Increase in ocean acidity variability and extremes under increasing atmospheric CO2
|Author(s)||Burger Friedrich A.1, 2, John Jasmin G.3, Frolicher Thomas L.1, 2|
|Affiliation(s)||1 : Univ Bern, Phys Inst, Climate & Environm Phys, Bern, Switzerland.
2 : Univ Bern, Oeschger Ctr Climate Change Res, Bern, Switzerland.
3 : NOAA, Geophys Fluid Dynam Lab, Princeton, NJ USA.

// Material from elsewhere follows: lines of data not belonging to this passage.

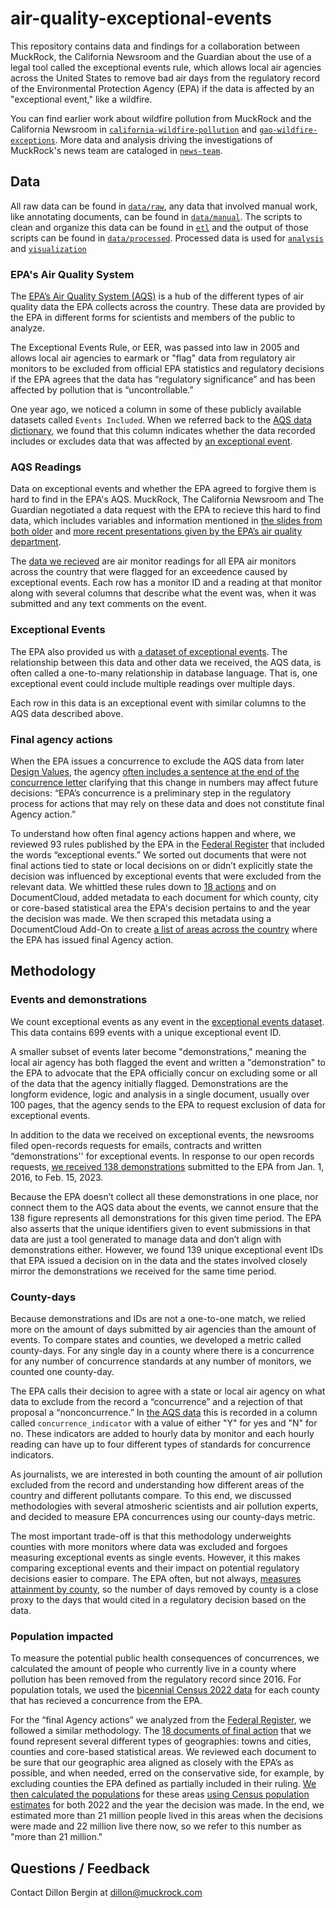 # air-quality-exceptional-events

This repository contains data and findings for a collaboration between MuckRock, the California Newsroom and the Guardian about the use of a legal tool called the exceptional events rule, which allows local air agencies across the United States to remove bad air days from the regulatory record of the Environmental Protection Agency (EPA) if the data is affected by an "exceptional event," like a wildfire.

You can find earlier work about wildfire pollution from MuckRock and the California Newsroom in [`california-wildfire-pollution`](https://github.com/MuckRock/california-wildfire-pollution) and [`gao-wildfire-exceptions`](https://github.com/MuckRock/gao-wildfire-exceptions). More data and analysis driving the investigations of MuckRock's news team are cataloged in [`news-team`](https://github.com/MuckRock/news-team).

## Data

All raw data can be found in [`data/raw`](data/raw), any data that involved manual work, like annotating documents, can be found in [`data/manual`](data/manual). The scripts to clean and organize this data can be found in [`etl`](etl) and the output of those scripts can be found in [`data/processed`](data/processed). Processed data is used for [`analysis`](data/analysis) and [`visualization`](data/processed/for_vis)

### EPA's Air Quality System

The [EPA’s Air Quality System (AQS)](https://www.epa.gov/aqs) is a hub of the different types of air quality data the EPA collects across the country. These data are provided by the EPA in different forms for scientists and members of the public to analyze.

The Exceptional Events Rule, or EER, was passed into law in 2005 and allows local air agencies to earmark or "flag" data from regulatory air monitors to be excluded from official EPA statistics and regulatory decisions if the EPA agrees that the data has “regulatory significance” and has been affected by pollution that is “uncontrollable.” 

One year ago, we noticed a column in some of these publicly available datasets called `Events Included`. When we referred back to the [AQS data dictionary](https://aqs.epa.gov/aqsweb/documents/AQS_Data_Dictionary.html), we found that this column indicates whether the data recorded includes or excludes data that was affected by [an exceptional event](https://www.epa.gov/air-quality-analysis/treatment-air-quality-data-influenced-exceptional-events-homepage-exceptional). 

### AQS Readings
Data on exceptional events and whether the EPA agreed to forgive them is hard to find in the EPA's AQS. MuckRock, The California Newsroom and The Guardian negotiated a data request with the EPA to recieve this hard to find data, which includes variables and information mentioned in [the slides from both older](https://www.epa.gov/sites/default/files/2018-05/documents/webinar_on_exceptional_events_mitigation_plans_20180418_508.pdf) and [more recent presentations given by the EPA’s air quality department](https://cleanairact.org/wp-content/uploads/2022/05/Exceptional-Events-Program-Updates-Beth-Palma.pdf).

The [data we recieved](data/raw/muckrock_req_excl_ee_v2.csv) are air monitor readings for all EPA air monitors across the country that were flagged for an exceedence caused by exceptional events. Each row has a monitor ID and a reading at that monitor along with several columns that describe what the event was, when it was submitted and any text comments on the event.

### Exceptional Events

The EPA also provided us with [a dataset of exceptional events](data/raw/exceptional_events_1_1_2016_copy_for_MuckRock.xlsx). The relationship between this data and other data we received, the AQS data, is often called a one-to-many relationship in database language. That is, one exceptional event could include multiple readings over multiple days.

Each row in this data is an exceptional event with similar columns to the AQS data described above.

### Final agency actions

When the EPA issues a concurrence to exclude the AQS data from later [Design Values](https://www.epa.gov/air-trends/air-quality-design-values), the agency [often includes a sentence at the end of the concurrence letter](https://www.documentcloud.org/documents/23843798-gbuapcd_2020_wildfirepm10_epa_concurrence_letter) clarifying that this change in numbers may affect future decisions: “EPA’s concurrence is a preliminary step in the regulatory process for actions that may rely on these data and does not constitute final Agency action.”

To understand how often final agency actions happen and where, we reviewed 93 rules published by the EPA in the [Federal Register](https://www.federalregister.gov/) that included the words “exceptional events.” We sorted out documents that were not final actions tied to state or local decisions on or didn’t explicitly state the decision was influenced by exceptional events that were excluded from the relevant data. We whittled these rules down to [18 actions](https://www.documentcloud.org/projects/final-agency-actions-215474/) and on DocumentCloud, added metadata to each document for which county, city or core-based statistical area the EPA's decision pertains to and the year the decision was made. We then scraped this metadata using a DocumentCloud Add-On to create [a list of areas across the country](data/processed/federal_register_reshaped.csv) where the EPA has issued final Agency action.

## Methodology

### Events and demonstrations

We count exceptional events as any event in the [exceptional events dataset](https://docs.google.com/spreadsheets/d/13AODNzQFGAAyaNCHSm7ROTk65_4_0FKU/edit?usp=drive_link&ouid=106876771194730767051&rtpof=true&sd=true). This data contains 699 events with a unique exceptional event ID.

A smaller subset of events later become "demonstrations," meaning the local air agency has both flagged the event and written a "demonstration" to the EPA to advocate that the EPA officially concur on excluding some or all of the data that the agency initially flagged. Demonstrations are the longform evidence, logic and analysis in a single document, usually over 100 pages, that the agency sends to the EPA to request exclusion of data for exceptional events. 

In addition to the data we received on exceptional events, the newsrooms filed open-records requests for emails, contracts and written “demonstrations'' for exceptional events. In response to our open records requests, [we received 138 demonstrations](https://www.documentcloud.org/projects/exceptional-event-demonstrations-215472/) submitted to the EPA from Jan. 1, 2016, to Feb. 15, 2023. 

Because the EPA doesn’t collect all these demonstrations in one place, nor connect them to the AQS data about the events, we cannot ensure that the 138 figure represents all demonstrations for this given time period. The EPA also asserts that the unique identifiers given to event submissions in that data are just a tool generated to manage data and don’t align with demonstrations either. However, we found 139 unique exceptional event IDs that EPA issued a decision on in the data and the states involved closely mirror the demonstrations we received for the same time period. 

### County-days

Because demonstrations and IDs are not a one-to-one match, we relied more on the amount of days submitted by air agencies than the amount of events. To compare states and counties, we developed a metric called county-days. For any single day in a county where there is a concurrence for any number of concurrence standards at any number of monitors, we counted one county-day.

The EPA calls their decision to agree with a state or local air agency on what data to exclude from the record a “concurrence” and a rejection of that proposal a “nonconcurrence.” In [the AQS data](https://drive.google.com/file/d/1bSQ8-3ljmUkrWKIxyuSHIbUxDc4qxdiZ/view?usp=drive_link) this is recorded in a column called `concurrence_indicator` with a value of either "Y" for yes and "N" for no. These indicators are added to hourly data by monitor and each hourly reading can have up to four different types of standards for concurrence indicators.

As journalists, we are interested in both counting the amount of air pollution excluded from the record and understanding how different areas of the country and different pollutants compare. To this end, we discussed methodologies with several atmosheric scientists and air pollution experts, and decided to measure EPA concurrences using our county-days metric. 

The most important trade-off is that this methodology underweights counties with more monitors where data was excluded and forgoes measuring exceptional events as single events. However, it this makes comparing exceptional events and their impact on potential regulatory decisions easier to compare. The EPA often, but not always, [measures attainment by county](https://www.epa.gov/green-book), so the number of days removed by county is a close proxy to the days that would cited in a regulatory decision based on the data. 

### Population impacted

To measure the potential public health consequences of concurrences, we calculated the amount of people who currently live in a county where pollution has been removed from the regulatory record since 2016. For population totals, we used the [bicennial Census 2022 data](https://drive.google.com/file/d/1a1rvxFBCJDeip6ynlteJWJFGdYHqN4ny/view?usp=sharing) for each county that has recieved a concurrence from the EPA.

For the “final Agency actions” we analyzed from the [Federal Register](https://www.federalregister.gov/), we followed a similar methodology. The [18 documents of final action]((https://www.documentcloud.org/projects/final-agency-actions-215474/)) that we found represent several different types of geographies: towns and cities, counties and core-based statistical areas. We reviewed each document to be sure that our geographic area aligned as closely with the EPA’s as possible, and when needed, erred on the conservative side, for example, by excluding counties the EPA defined as partially included in their ruling. [We then calculated the populations](etl/federal_register_pop_estimates_current.R) for these areas [using Census population estimates](data/processed/cesnsus) for both 2022 and the year the decision was made. In the end, we estimated more than 21 million people lived in this areas when the decisions were made and 22 million live there now, so we refer to this number as "more than 21 million."

## Questions / Feedback

Contact Dillon Bergin at dillon@muckrock.com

|Source||Biogeosciences (1726-4170) (Copernicus Gesellschaft Mbh), 2020-09 , Vol. 17 , N. 18 , P. 4633-4662|
|WOS© Times Cited||33|
Ocean acidity extreme events are short-term periods of relatively high [H+] concentrations. The uptake of anthropogenic CO2 emissions by the ocean is expected to lead to more frequent and intense ocean acidity extreme events, not only due to changes in the long-term mean but also due to changes in short-term variability. Here, we use daily mean output from a five-member ensemble simulation of a comprehensive Earth system model under low- and high-CO2-emission scenarios to quantify historical and future changes in ocean acidity extreme events. When defining extremes relative to a fixed preindustrial baseline, the projected increase in mean [H+] causes the entire surface ocean to reach a near-permanent acidity extreme state by 2030 under both the low- and high-CO2-emission scenarios. When defining extremes relative to a shifting baseline (i.e., neglecting the changes in mean [H+]), ocean acidity extremes are also projected to increase because of the simulated increase in [H+] variability; e.g., the number of days with extremely high surface [H+] conditions is projected to increase by a factor of 14 by the end of the 21st century under the high-CO2-emission scenario relative to preindustrial levels. Furthermore, the duration of individual extreme events is projected to triple, and the maximal intensity and the volume extent in the upper 200 m are projected to quintuple. Similar changes are projected in the thermocline. Under the low-emission scenario, the increases in ocean acidity extreme-event characteristics are substantially reduced. At the surface, the increases in [H+] variability are mainly driven by increases in [H+] seasonality, whereas changes in thermocline [H+] variability are more influenced by interannual variability. Increases in [H+] variability arise predominantly from increases in the sensitivity of [H+] to variations in its drivers (i.e., carbon, alkalinity, and temperature) due to the increase in oceanic anthropogenic carbon. The projected increase in [H+] variability and extremes may enhance the risk of detrimental impacts on marine organisms, especially for those that are adapted to a more stable environment.